The water is crystal-clear, running over huge boulders, mostly submerged just below the surface. It is possible to sit on many of these large rocks with one’s head above water. Many other portions of this part of the river are six feet deep.

It is best to wear some sort of river sandals (Tevas are great) to protect your feet and to provide traction on the slippery rocks.

No one was in sight, so James and I shucked off all our clothes and waded into the cool, green sparkling water.

Ahhhh! Refreshing! The outside temperature was in the low-90s, so the cold water felt wonderful. It was almost a shock at first but we quickly got used to it, and were able to stay in the river for an hour.

A few yards upstream from the little beach are a series of boulders which create small rapids.
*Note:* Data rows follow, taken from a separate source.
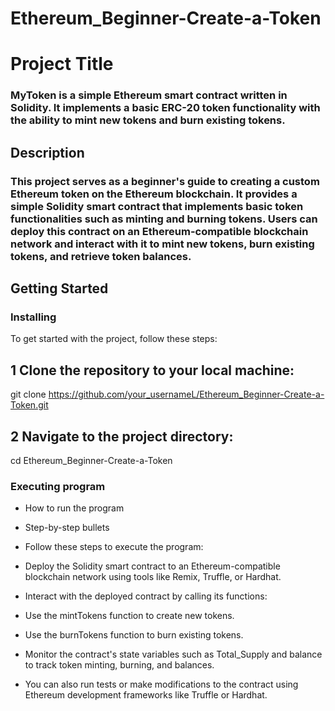 # Ethereum_Beginner-Create-a-Token

# Project Title

### MyToken is a simple Ethereum smart contract written in Solidity. It implements a basic ERC-20 token functionality with the ability to mint new tokens and burn existing tokens.

## Description

### This project serves as a beginner's guide to creating a custom Ethereum token on the Ethereum blockchain. It provides a simple Solidity smart contract that implements basic token functionalities such as minting and burning tokens. Users can deploy this contract on an Ethereum-compatible blockchain network and interact with it to mint new tokens, burn existing tokens, and retrieve token balances.
## Getting Started

### Installing

To get started with the project, follow these steps:

## 1 Clone the repository to your local machine:

git clone https://github.com/your_usernameL/Ethereum_Beginner-Create-a-Token.git

## 2 Navigate to the project directory:

cd Ethereum_Beginner-Create-a-Token



### Executing program

* How to run the program
* Step-by-step bullets
* Follow these steps to execute the program:

* Deploy the Solidity smart contract to an Ethereum-compatible blockchain network using tools like Remix, Truffle, or Hardhat.

* Interact with the deployed contract by calling its functions:

* Use the mintTokens function to create new tokens.
* Use the burnTokens function to burn existing tokens.
* Monitor the contract's state variables such as Total_Supply and balance to track token minting, burning, and balances.

* You can also run tests or make modifications to the contract using Ethereum development frameworks like Truffle or Hardhat.





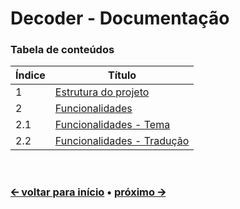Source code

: # Decoder - Documentação

### Tabela de conteúdos
Índice | Título
-------|------------------------------------------------------
1      | [Estrutura do projeto](/docs/pt/project-structure.md)
2      | [Funcionalidades](/docs/pt/features.md)
2.1    | [Funcionalidades - Tema](/docs/pt/feature-theme.md)
2.2    | [Funcionalidades - Tradução](/docs/pt/feature-translation.md)

<br>

### [🡨 voltar para início](/) • [próximo 🡪](/docs/pt/project-structure.md)
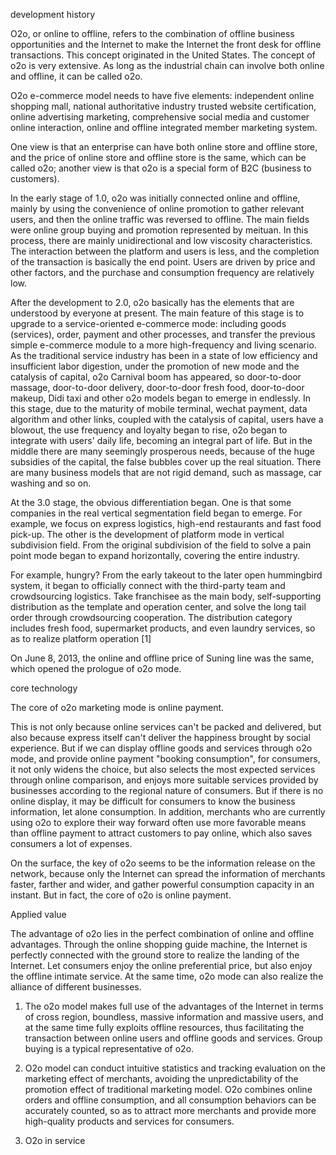 development history

O2o, or online to offline, refers to the combination of offline business opportunities and the Internet to make the Internet the front desk for offline transactions. This concept originated in the United States. The concept of o2o is very extensive. As long as the industrial chain can involve both online and offline, it can be called o2o.

O2o e-commerce model needs to have five elements: independent online shopping mall, national authoritative industry trusted website certification, online advertising marketing, comprehensive social media and customer online interaction, online and offline integrated member marketing system.

One view is that an enterprise can have both online store and offline store, and the price of online store and offline store is the same, which can be called o2o; another view is that o2o is a special form of B2C (business to customers).

In the early stage of 1.0, o2o was initially connected online and offline, mainly by using the convenience of online promotion to gather relevant users, and then the online traffic was reversed to offline. The main fields were online group buying and promotion represented by meituan. In this process, there are mainly unidirectional and low viscosity characteristics. The interaction between the platform and users is less, and the completion of the transaction is basically the end point. Users are driven by price and other factors, and the purchase and consumption frequency are relatively low.

After the development to 2.0, o2o basically has the elements that are understood by everyone at present. The main feature of this stage is to upgrade to a service-oriented e-commerce mode: including goods (services), order, payment and other processes, and transfer the previous simple e-commerce module to a more high-frequency and living scenario. As the traditional service industry has been in a state of low efficiency and insufficient labor digestion, under the promotion of new mode and the catalysis of capital, o2o Carnival boom has appeared, so door-to-door massage, door-to-door delivery, door-to-door fresh food, door-to-door makeup, Didi taxi and other o2o models began to emerge in endlessly. In this stage, due to the maturity of mobile terminal, wechat payment, data algorithm and other links, coupled with the catalysis of capital, users have a blowout, the use frequency and loyalty began to rise, o2o began to integrate with users' daily life, becoming an integral part of life. But in the middle there are many seemingly prosperous needs, because of the huge subsidies of the capital, the false bubbles cover up the real situation. There are many business models that are not rigid demand, such as massage, car washing and so on.

At the 3.0 stage, the obvious differentiation began. One is that some companies in the real vertical segmentation field began to emerge. For example, we focus on express logistics, high-end restaurants and fast food pick-up. The other is the development of platform mode in vertical subdivision field. From the original subdivision of the field to solve a pain point mode began to expand horizontally, covering the entire industry.

For example, hungry? From the early takeout to the later open hummingbird system, it began to officially connect with the third-party team and crowdsourcing logistics. Take franchisee as the main body, self-supporting distribution as the template and operation center, and solve the long tail order through crowdsourcing cooperation. The distribution category includes fresh food, supermarket products, and even laundry services, so as to realize platform operation [1]

On June 8, 2013, the online and offline price of Suning line was the same, which opened the prologue of o2o mode.

core technology

The core of o2o marketing mode is online payment.

This is not only because online services can't be packed and delivered, but also because express itself can't deliver the happiness brought by social experience. But if we can display offline goods and services through o2o mode, and provide online payment "booking consumption", for consumers, it not only widens the choice, but also selects the most expected services through online comparison, and enjoys more suitable services provided by businesses according to the regional nature of consumers. But if there is no online display, it may be difficult for consumers to know the business information, let alone consumption. In addition, merchants who are currently using o2o to explore their way forward often use more favorable means than offline payment to attract customers to pay online, which also saves consumers a lot of expenses.

On the surface, the key of o2o seems to be the information release on the network, because only the Internet can spread the information of merchants faster, farther and wider, and gather powerful consumption capacity in an instant. But in fact, the core of o2o is online payment.

Applied value

The advantage of o2o lies in the perfect combination of online and offline advantages. Through the online shopping guide machine, the Internet is perfectly connected with the ground store to realize the landing of the Internet. Let consumers enjoy the online preferential price, but also enjoy the offline intimate service. At the same time, o2o mode can also realize the alliance of different businesses.

1. The o2o model makes full use of the advantages of the Internet in terms of cross region, boundless, massive information and massive users, and at the same time fully exploits offline resources, thus facilitating the transaction between online users and offline goods and services. Group buying is a typical representative of o2o.

2. O2o model can conduct intuitive statistics and tracking evaluation on the marketing effect of merchants, avoiding the unpredictability of the promotion effect of traditional marketing model. O2o combines online orders and offline consumption, and all consumption behaviors can be accurately counted, so as to attract more merchants and provide more high-quality products and services for consumers.

3. O2o in service
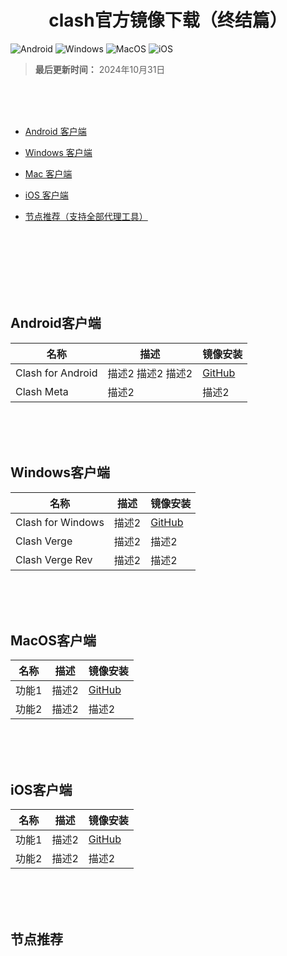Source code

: <h1 align="center">clash官方镜像下载（终结篇）</h1>

![Android](https://img.shields.io/badge/安卓-Android-brightgreen)
![Windows](https://img.shields.io/badge/微软-Windows-blue)
![MacOS](https://img.shields.io/badge/OS-MacOS-lightgrey)
![iOS](https://img.shields.io/badge/苹果-iOS-red)
> ****最后更新时间：**** 2024年10月31日

<br><br><br>
- [Android 客户端](#Android客户端)

- [Windows 客户端](#Windows客户端)

- [Mac 客户端](#MacOS客户端)

- [iOS 客户端](#iOS客户端)

- [节点推荐（支持全部代理工具）](#节点推荐)

<br><br><br>
<br><br><br>
## Android客户端
| 名称     | 描述       | 镜像安装       |
|----------|------------|------------|
| Clash for Android | 描述2 描述2 描述2     | [GitHub](https://github.com)     |
| Clash Meta | 描述2     | 描述2     |

<br><br><br>
## Windows客户端
| 名称     | 描述       | 镜像安装       |
|----------|------------|------------|
| Clash for Windows   | 描述2     | [GitHub](https://github.com)     |
| Clash Verge   | 描述2     | 描述2     |
| Clash Verge Rev   | 描述2     | 描述2     |

<br><br><br>
## MacOS客户端
| 名称     | 描述       | 镜像安装       |
|----------|------------|------------|
| 功能1   | 描述2     | [GitHub](https://github.com)     |
| 功能2   | 描述2     | 描述2     |

<br><br><br>
## iOS客户端
| 名称     | 描述       | 镜像安装       |
|----------|------------|------------|
| 功能1   | 描述2     | [GitHub](https://github.com)     |
| 功能2   | 描述2     | 描述2     |

<br><br><br>
## 节点推荐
We swam and crab-walked to this section and lay on our backs as the pure water rushed over us. Nature’s effective massage!

Both James and I felt extremely refreshed and rejuvenated after our time in this healing, idyllic spot. We climbed out of the water and sunned ourselves on large rocks on the beach, then reluctantly put on our clothes and climbed back up the ladder, and up the path to the cabin.

We lay on the small window-seat bed which overlooks the trees through a large plate-glass window, and dozed for a few moments. Being in the cabin is like perching in a tree house. Some of the trees, however, will need to be thinned out because of fire danger and also to open up the view a bit.

We stopped in Nevada City to visit with our friends L. & D. (the owners of the land) before continuing down the hill to my brother’s house in Sacramento.

James and I have been resting for the past couple of days; our summer colds continue. In fact, James was feeling better recently but now seems to be experiencing a relapse, while I’ve been in the thick of aches and coughing up stuff from my lungs for a week.

We did shop for a new refrigerator yesterday, and found a small one in black (to match the Airstream’s interior decor) at Lowe’s.

We shall rest today and then attend my nephew’s concert this evening (he plays bass; is attending a jazz music camp at one of Sacramento’s universities this week) and then we’ll drive back up the hill tomorrow.

On one hand, it’s wonderful to be back in Northern California, visiting my brother and sister-in-law in the house I grew up in. On the other hand, I’m a bit unsettled at the moment, sort of caught between two places. Feeling rather homeless, but I know that this shall pass once we move all our stuff out here.

There are some mixed emotions, but basically we are VERY excited about moving to this area. Many advantages here, not the least of which will be our proximity to family.